As the (barometric) Altimeter is reading altitude based on pressure it needs to be calibrated to a reference value. In days gone by, this used to be done by setting (calibrating) the reference pressure on the “subscale” of your Altimeter, the image below shows this set to 1013mb. Once this reference pressure is set, your Altimeter then displays (barometric) height above this pressure surface. There are three reference pressures that are in general use for calibrating Altimeters and these are referred to as QNH, 1013.2mb (Standard Pressure) and QFE.

QNH, Standard Pressure and QFE

These different pressure references are used depending on where and at what height you are flying. When close to the ground your biggest concerns are obstacles near the ground or low level controlled airspace. When high and clear of the ground, you are only concerned about other airbourne traffic in your vicinity and high level airspace.

QNH – This is the local atmospheric pressure adjusted to mean sea level at your current location. When you calibrate your Instrument or Altimeter using the QNH pressure value your instrument reads (barometric) Altitude above mean sea level. If the conditions on the day are close to the ideal ICAO atmosphere, then your (barometric) Altimeter will read very close to your GPS Altitude.  This is the setting you would normally fly with 99% of the time.

1013.2mb (Standard Pressure) – If you calibrate your Altimeter to read relative to standard pressure of 1013.2mb you are displaying what is known as “Flight Level”. This is used when you are high up and have no concerns about surface referenced objects or low level airspace, your only concern now is seperation to other aircraft, some travelling great distances from/to locations where the surface pressure (QNH) may have been very different.  Aircraft travelling from all over the world will all have their altimeters calibrated to the same reference (1013.2mb) and so can maintain seperation relative to each other and to high level airspace defined by FL (Flight Levels) rather than AMSL (height Above Mean Sea Level).

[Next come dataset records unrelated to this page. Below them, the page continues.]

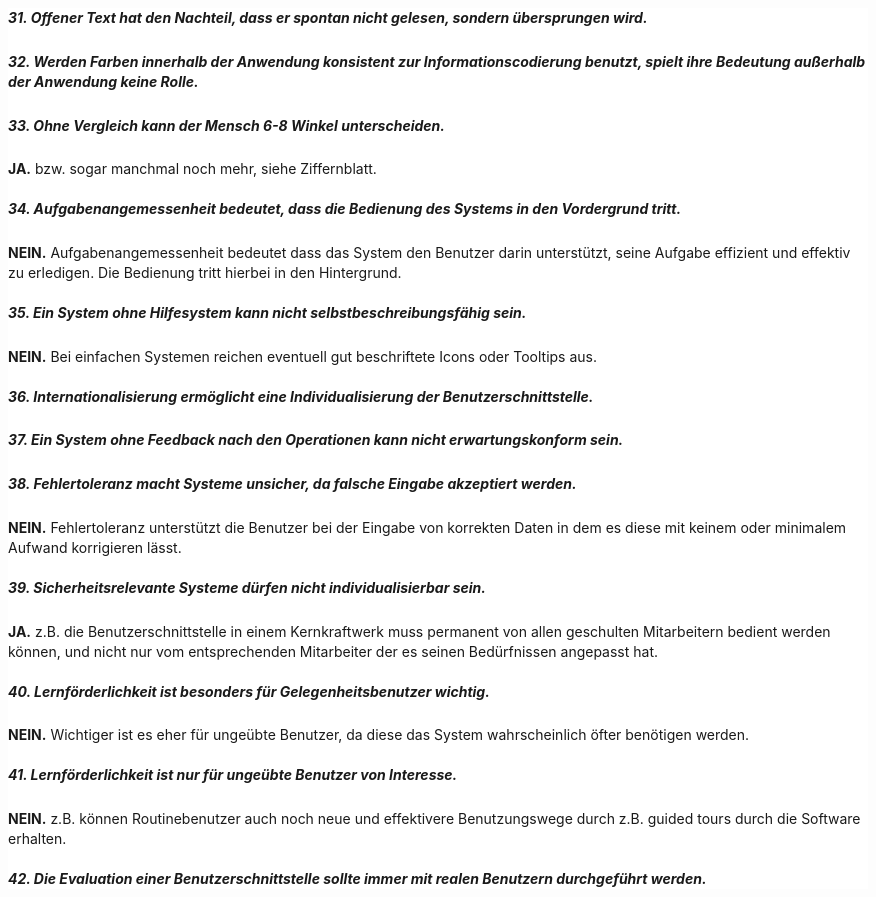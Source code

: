##### 31. Offener Text hat den Nachteil, dass er spontan nicht gelesen, sondern übersprungen wird.

##### 32. Werden Farben innerhalb der Anwendung konsistent zur Informationscodierung benutzt, spielt ihre Bedeutung außerhalb der Anwendung keine Rolle.

##### 33. Ohne Vergleich kann der Mensch 6-8 Winkel unterscheiden.

**JA.** bzw. sogar manchmal noch mehr, siehe Ziffernblatt.

##### 34. Aufgabenangemessenheit bedeutet, dass die Bedienung des Systems in den Vordergrund tritt.

**NEIN.** Aufgabenangemessenheit bedeutet dass das System den Benutzer darin unterstützt, seine Aufgabe effizient und effektiv zu erledigen. Die Bedienung tritt hierbei in den Hintergrund.

##### 35. Ein System ohne Hilfesystem kann nicht selbstbeschreibungsfähig sein.

**NEIN.** Bei einfachen Systemen reichen eventuell gut beschriftete Icons oder Tooltips aus.

##### 36. Internationalisierung ermöglicht eine Individualisierung der Benutzerschnittstelle.

##### 37. Ein System ohne Feedback nach den Operationen kann nicht erwartungskonform sein.

##### 38. Fehlertoleranz macht Systeme unsicher, da falsche Eingabe akzeptiert werden.

**NEIN.** Fehlertoleranz unterstützt die Benutzer bei der Eingabe von korrekten Daten in dem es diese mit keinem oder minimalem Aufwand korrigieren lässt.

##### 39. Sicherheitsrelevante Systeme dürfen nicht individualisierbar sein.

**JA.** z.B. die Benutzerschnittstelle in einem Kernkraftwerk muss permanent von allen geschulten Mitarbeitern bedient werden können, und nicht nur vom entsprechenden Mitarbeiter der es seinen Bedürfnissen angepasst hat.

##### 40. Lernförderlichkeit ist besonders für Gelegenheitsbenutzer wichtig.

**NEIN.** Wichtiger ist es eher für ungeübte Benutzer, da diese das System wahrscheinlich öfter benötigen werden.

##### 41. Lernförderlichkeit ist nur für ungeübte Benutzer von Interesse.

**NEIN.** z.B. können Routinebenutzer auch noch neue und effektivere Benutzungswege durch z.B. guided tours durch die Software erhalten.

##### 42. Die Evaluation einer Benutzerschnittstelle sollte immer mit realen Benutzern durchgeführt werden.
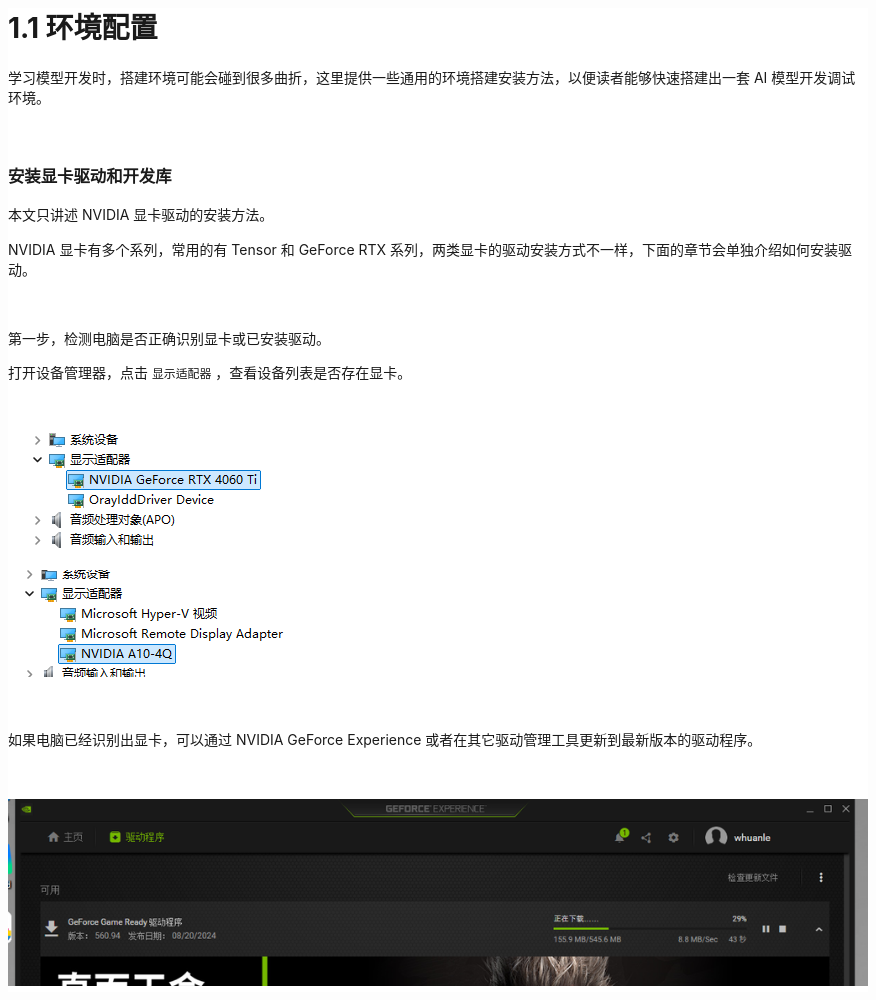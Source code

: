 # 1.1 环境配置



学习模型开发时，搭建环境可能会碰到很多曲折，这里提供一些通用的环境搭建安装方法，以便读者能够快速搭建出一套 AI 模型开发调试环境。

<br />

### 安装显卡驱动和开发库

本文只讲述 NVIDIA 显卡驱动的安装方法。

NVIDIA 显卡有多个系列，常用的有 Tensor 和 GeForce RTX 系列，两类显卡的驱动安装方式不一样，下面的章节会单独介绍如何安装驱动。

<br />

第一步，检测电脑是否正确识别显卡或已安装驱动。

打开设备管理器，点击 `显示适配器` ，查看设备列表是否存在显卡。

<br />

![image-20240831193543224](images/image-20240831193543224.png)





![image-20240831193501897](images/image-20240831193501897.png)

<br />



如果电脑已经识别出显卡，可以通过 NVIDIA GeForce Experience 或者在其它驱动管理工具更新到最新版本的驱动程序。

<br />

![1725110469061](images/1725110469061.jpg)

As a free flier, you rarely need to use this setting unless you are flying very high, >5500′ in the UK and need to avoid airspace. On high pressure days (>1013.2mb), airspace defined by FL will be higher(i.e. FL55 is above 5500′), so if you use the QNH setting you will have extra clearance to the airspace. You need to be careful flying on low pressure days as the FL airspace will be lower than your QNH calibrated Altimeter reading.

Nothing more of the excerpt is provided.